One breath answered my question as it brought tension to my shoulders, neck and face: Nope. There is a time and place for warming, meditative breath. While you’re pissed off is not one of these times.

As humans, we need a lot of oxygen. As yoga practicioners, we need a lot of oxygen, too, but we try to still the breath and make it rhythmic, sustained, and transformative. And pranayama focuses on steady breathing that creates warmth, sound, and an internal metronome. All of those require friction in the airways, a slight constriction that serves as a gatekeeper for the large volume of air flowing into a yoga-engaged body that needs the breath to last a long, centering time. But even shitali pranayama, the cooling breath, takes a lot more constriction that I need when I’m counting to ten and trying to regain my balance.

Trying to calm anger requires a lack of constriction. Anger needs big, open gateways for air to flow through, because it’s precisely the cooling flood of air that squelches the fire of rage.
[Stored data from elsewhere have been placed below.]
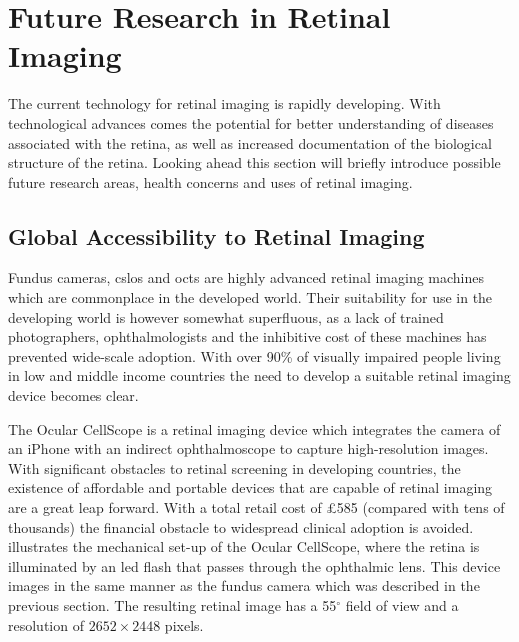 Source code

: 
\chapter{Future Research in Retinal Imaging}

\label{future_research}

The current technology for retinal imaging is rapidly developing.
With technological advances comes the potential for better
understanding of diseases associated with the retina, as well as
increased documentation of the biological structure of the retina.
Looking ahead this section will briefly introduce possible future
research areas, health concerns and uses of retinal imaging.

\section {Global Accessibility to Retinal Imaging}

Fundus cameras, \gls{cslo}s and \Gls{oct}s are
highly advanced retinal imaging machines which are commonplace in the
developed world. Their suitability for use in the developing world is
however somewhat superfluous, as a lack of trained photographers,
ophthalmologists and the inhibitive cost of these machines has prevented
wide-scale adoption. With over 90\% of visually impaired people living
in low and middle income countries the need to develop a suitable
retinal imaging device becomes clear.\cite{burgess2013diabetic}

The Ocular CellScope is a retinal imaging device which integrates the
camera of an iPhone with an indirect ophthalmoscope to capture
high-resolution images. With significant obstacles to retinal screening
in developing countries, the existence of affordable and portable devices that are
capable of retinal imaging are a great leap forward. With a total retail
cost of \pounds585 (compared with tens of thousands) the financial obstacle
to widespread clinical adoption is avoided.  illustrates
the mechanical set-up of the Ocular CellScope, where the retina is
illuminated by an \Gls{led} flash that passes through the ophthalmic lens.
This device images in the same manner as the fundus camera which was
described in the previous section. The resulting retinal image has a 55$^\circ$ field of
view and a resolution of $2652\times2448$ pixels. \cite{medscape}

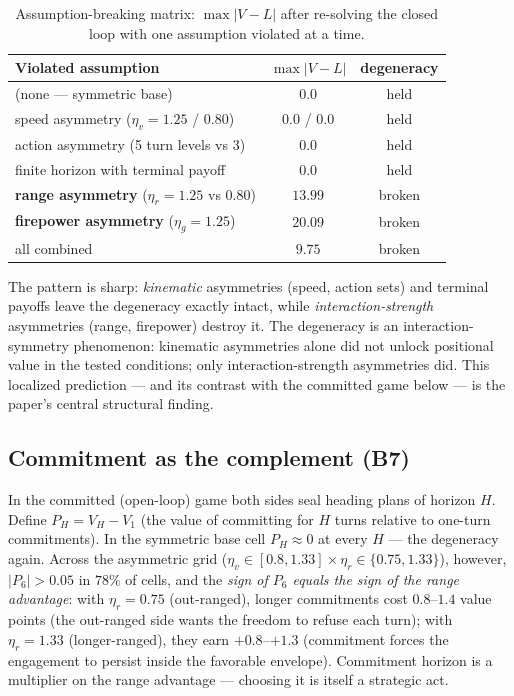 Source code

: \documentclass[12pt,a4paper]{article}
\newcommand{\etav}{\eta_v}
\newcommand{\etar}{\eta_r}
\newcommand{\etag}{\eta_g}
\begin{document}
\begin{table}[!htb]
\centering\small
\caption{Assumption-breaking matrix: $\max|V-L|$ after re-solving the
closed loop with one assumption violated at a time.}
\label{tab:b3}
\begin{tabular}{lcc}
\toprule
Violated assumption & $\max|V-L|$ & degeneracy \\
\midrule
(none --- symmetric base) & $0.0$ & held \\
speed asymmetry ($\etav=1.25$ / $0.80$) & $0.0$ / $0.0$ & held \\
action asymmetry (5 turn levels vs 3) & $0.0$ & held \\
finite horizon with terminal payoff & $0.0$ & held \\
\textbf{range asymmetry} ($\etar=1.25$ vs $0.80$) & $\mathbf{13.99}$ & broken \\
\textbf{firepower asymmetry} ($\etag=1.25$) & $\mathbf{20.09}$ & broken \\
all combined & $9.75$ & broken \\
\bottomrule
\end{tabular}
\end{table}

The pattern is sharp: \emph{kinematic} asymmetries (speed, action sets) and
terminal payoffs leave the degeneracy exactly intact, while
\emph{interaction-strength} asymmetries (range, firepower) destroy it.  The
degeneracy is an interaction-symmetry phenomenon: kinematic asymmetries alone did not unlock
positional value in the tested conditions; only interaction-strength
asymmetries did.  This
localized prediction --- and its contrast with the committed game below ---
is the paper's central structural finding.

\subsection{Commitment as the complement (B7)}\label{sec:commitment}

In the committed (open-loop) game both sides seal heading plans of horizon
$H$.  Define $P_H=V_H-V_1$ (the value of committing for $H$ turns relative
to one-turn commitments).  In the symmetric base cell $P_H\approx0$ at
every $H$ --- the degeneracy again.  Across the asymmetric grid
($\etav\in[0.8,1.33]\times\etar\in\{0.75,1.33\}$), however,
$|P_6|>0.05$ in $78\%$ of cells, and the \emph{sign of $P_6$ equals the
sign of the range advantage}: with $\etar=0.75$ (out-ranged), longer
commitments cost $0.8$--$1.4$ value points (the out-ranged side wants the
freedom to refuse each turn); with $\etar=1.33$ (longer-ranged), they earn
$+0.8$--$+1.3$ (commitment forces the engagement to persist inside the
favorable envelope).  Commitment horizon is a multiplier on the range
advantage --- choosing it is itself a strategic act.
\end{document}
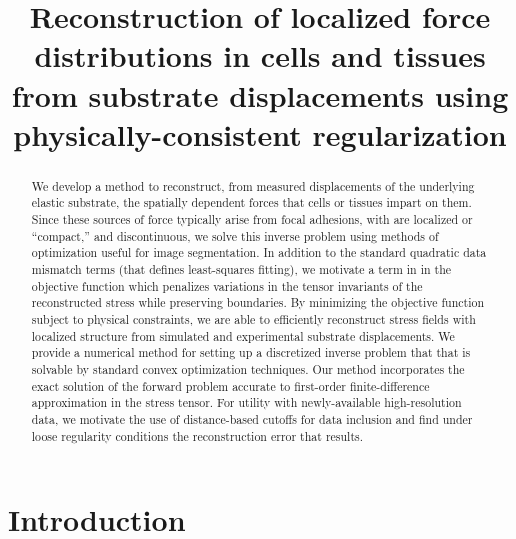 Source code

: \documentclass[aps,prl,reprint,twocolumn,groupedaddress,showpacs]{revtex4-1}
\begin{document}
\title{Reconstruction of localized force distributions in cells and tissues from substrate displacements using physically-consistent regularization}







\begin{abstract}
We develop a method to reconstruct, from measured displacements of the
underlying elastic substrate, the spatially dependent forces that
cells or tissues impart on them. Since these sources of force
typically arise from focal adhesions, with are localized or
``compact,'' and discontinuous, we solve this inverse problem using
methods of optimization useful for image segmentation. In addition to
the standard quadratic data mismatch terms (that defines least-squares
fitting), we motivate a term in in the objective function which
penalizes variations in the tensor invariants of the reconstructed stress while
preserving boundaries.   By minimizing
the objective function subject to physical constraints, we are able to
efficiently reconstruct stress fields with localized structure from
simulated and experimental substrate displacements. We provide a
numerical method for setting up a discretized inverse problem that that
 is solvable by standard convex optimization techniques. Our method incorporates
the exact solution of the forward problem accurate to first-order finite-difference approximation
in the stress tensor. For utility with newly-available high-resolution data, we motivate
the use of distance-based cutoffs for data inclusion and find under loose regularity
conditions the reconstruction error that results.
\end{abstract}
\maketitle

\section{Introduction}
\end{document}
Angry people need to breathe like runners–mouth open, chest swelling, maximal oxygen without interruption.

So that got me thinking that maybe I could begin to practice again, if only a few moments at a time, if I tried to do a hybrid yoga, changing breath from a single rhythm to a double. Maybe I could engage fully in a vinyasa with a deep, open runner’s breath if there was a whole cycle for each asana. Instead of moving through the poses as each half of the breath cycle completes, I could inhale freely, then move on the exhale. Inhale, exhale, move. Inhale, exhale, move.

I tried it (later, when he slept), and it worked. The same sense of rhythm, even if it was less meditative, returned to my newly rejuvenated practice. I was thoughtful about my movement, I was present in each asana. I wasn’t forcing a kind of breath I just can’t sustain right now. And finding my own kind of balance, even if it goes against what I’ve been taught, makes sense right now. Because I’m not the person I was, I’m not living in the body I once had, and I’m not trying to calm and focus the mind I once trained. I’m playing a whole new ballgame now. And I might as well write the rules to fit my search for a new self, body, and mind.